Keeping score

Today I am fifty five years old. I got up early, put on my running kit and drove out to the Ridge. The weather was like in this picture, except I didn't take Milly today. I ran fifteen kilometers. It took me eighty six minutes, a personal best by nearly a minute. There was a cool breeze when I began, but by the time I was finished the Sun was high and the temperature was in the middle thirties. I finished with a sprint to the car, my fist in the air shouting "yes!" As I stretched my tired legs the Sun made the sweat on my arms glisten and the breeze began to cool me again.

When I get home Sue has tied balloons to our gate. Our builders are working on our new outside kitchen and all three wish me "happy birthday". I go inside and there are three presents on the table. I greet Sue, shower, change and boot up my laptop. I enter my time on a spreadsheet and note that the World record for a man of my age to run fifteen kilometers is 56% of the time I ran this morning. My age expressed as a percentage of eighty five years is 65%. On the other hand, if I assume my real adult life didn't begin until I was fifteen and I live to be eighty five, I have so far consumed only 57% of my life. But that's still a lot more than half. To be only at the half-way stage I would need to survive until I am ninety five. I can't kid myself, in this particular race I am much closer to the finish than the start.
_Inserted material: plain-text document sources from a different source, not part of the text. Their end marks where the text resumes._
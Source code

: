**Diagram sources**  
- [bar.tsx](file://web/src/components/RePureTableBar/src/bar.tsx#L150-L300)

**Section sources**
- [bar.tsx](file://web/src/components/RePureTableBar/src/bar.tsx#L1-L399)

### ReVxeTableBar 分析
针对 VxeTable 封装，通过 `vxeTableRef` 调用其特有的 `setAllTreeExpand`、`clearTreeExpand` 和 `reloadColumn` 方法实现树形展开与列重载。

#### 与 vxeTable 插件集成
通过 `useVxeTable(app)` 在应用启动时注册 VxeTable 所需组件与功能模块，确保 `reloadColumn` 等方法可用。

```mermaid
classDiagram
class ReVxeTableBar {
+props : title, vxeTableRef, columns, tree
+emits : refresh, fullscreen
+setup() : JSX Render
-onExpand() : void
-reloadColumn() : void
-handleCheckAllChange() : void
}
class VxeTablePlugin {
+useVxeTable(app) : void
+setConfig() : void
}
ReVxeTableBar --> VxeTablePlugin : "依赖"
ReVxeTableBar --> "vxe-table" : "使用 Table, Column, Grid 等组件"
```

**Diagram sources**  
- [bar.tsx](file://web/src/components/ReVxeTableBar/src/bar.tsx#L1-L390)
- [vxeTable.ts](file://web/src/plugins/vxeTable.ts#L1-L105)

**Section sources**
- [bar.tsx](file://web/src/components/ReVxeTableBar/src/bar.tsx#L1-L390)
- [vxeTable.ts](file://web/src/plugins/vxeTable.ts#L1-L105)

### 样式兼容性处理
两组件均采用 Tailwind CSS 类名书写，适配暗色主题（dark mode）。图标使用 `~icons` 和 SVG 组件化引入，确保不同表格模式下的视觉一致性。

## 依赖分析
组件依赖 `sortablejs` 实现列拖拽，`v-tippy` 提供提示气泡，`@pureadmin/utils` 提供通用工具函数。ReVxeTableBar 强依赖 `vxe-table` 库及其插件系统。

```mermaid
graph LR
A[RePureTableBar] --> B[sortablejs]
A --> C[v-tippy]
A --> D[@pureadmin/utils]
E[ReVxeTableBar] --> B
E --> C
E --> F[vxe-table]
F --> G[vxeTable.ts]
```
Sue makes me scrambled eggs for my breakfast and I open her presents to me: a Fossil necklace; a "T" shirt and; a mosquito incinerator. The latter is one of those contraptions with an ultra violet light that makes a satisfying sizzling sound when a mosquito hits it. Sue knows I have always wanted one of these. It's not enough for mosquitoes to die, I believe they should suffer too.

Today I feel happy and lucky. I may be fifty five, but I've run a personal best and nothing hurts and the woman I love has bought me presents. How about you Mr Mosquito, do you feel lucky?